As an alternative to basing the multi-feature approach on a set of “design” features, a GRBM can be trained to learn the acoustical patterns for an arguable better performing set of features.

Ultimately, the confrontation between design and automatically learned features reduces to quantity versus quality; the discrimination power of a single automatically learned feature may be small but the number of them can be made arbitrarily large, whereas a single design feature such as interaural time difference or interaural level difference may be effective alone but the overall number of them is usually much smaller.

In some of the previous studies, the common approach for time-frequency unit classification has been to develop descriptive heuristic measures, or design features, some of which are processed through a rather complex model [4,5]. However, relevant information may be lost when data is described in just a few features, especially for the speech signals.

Similarly, a recent study by Wang et al. [23] suggested combining a number of standard ASR features that were less processed than design features for missing data mask estimation.

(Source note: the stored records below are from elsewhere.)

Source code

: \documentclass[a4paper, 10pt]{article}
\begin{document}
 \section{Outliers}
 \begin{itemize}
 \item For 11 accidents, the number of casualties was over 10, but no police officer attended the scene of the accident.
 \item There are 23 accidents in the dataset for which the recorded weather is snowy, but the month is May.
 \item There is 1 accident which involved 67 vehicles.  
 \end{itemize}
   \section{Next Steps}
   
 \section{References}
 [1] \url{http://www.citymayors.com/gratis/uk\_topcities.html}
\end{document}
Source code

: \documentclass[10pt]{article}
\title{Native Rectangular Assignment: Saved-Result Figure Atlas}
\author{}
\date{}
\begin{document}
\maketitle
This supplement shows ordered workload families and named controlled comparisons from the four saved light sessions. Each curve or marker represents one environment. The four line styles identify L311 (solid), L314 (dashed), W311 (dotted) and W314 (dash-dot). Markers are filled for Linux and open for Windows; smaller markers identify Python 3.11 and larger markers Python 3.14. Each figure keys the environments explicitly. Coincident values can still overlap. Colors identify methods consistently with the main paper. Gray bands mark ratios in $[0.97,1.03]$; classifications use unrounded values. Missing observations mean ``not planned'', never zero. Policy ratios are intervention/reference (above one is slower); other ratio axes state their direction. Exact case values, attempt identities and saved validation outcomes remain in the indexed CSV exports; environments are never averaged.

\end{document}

The paper compares the GRBM learnt features versus 14 design features on a dual channel multisource reverberate CHiME corpus.

The cross-correlation vectors from bandpass filtered speech signals were used as input to the GRBM to generate a set of features. A single GRBM with 50 hidden units was trained with 20,000 coefficient normalized sample vectors in 2000 epochs and a mini-batch size of 64. NReLU hidden units, CD with the enhanced gradient and adaptive learning rate were used. A single standard deviation was shared and learned for all visible units.

Frequency dependent SVMs with RBF kernels are trained to predict IBMs, which are computed from the parallel data from CHiME. For IBM computation, SNRs above 0 are marked as reliable.

In evaluation, TF regions of the estimated masks that contained less than 20 connected reliable elements were removed from the masks.

Cluster-based imputation (CBI) is used to reconstruct the missing data. In CBI, a GMM is created to represent the distribution of feature vectors of clean speech. The model is used to fill the missing values of the observed feature vector with the most probable values. CBI assumes that the reliable components of the observation vector are the real values of a clean speech feature vector and unrealiable components represent an upper bound to the clean speech estimate; this is derived from the additive noise assumption which states that the energy of a singal with additive noise is always higher than the energy of a clean signal.

The recognition system is GMM-HMM LVCSR system.

The 14 design features used in the baseline conventional mask estimation system for comparisons are: modulation-filtered spectrogram, mean-to-peak-ratio and gradient of the temporal envelop, harmonic and  inharmonic energies, noise estimates from long-term inharmonic energy and channel difference, noise gain, spectral flatness, subband energy to subband noise floor ratio, ITD, ILD, peak ITD and interaural coherence.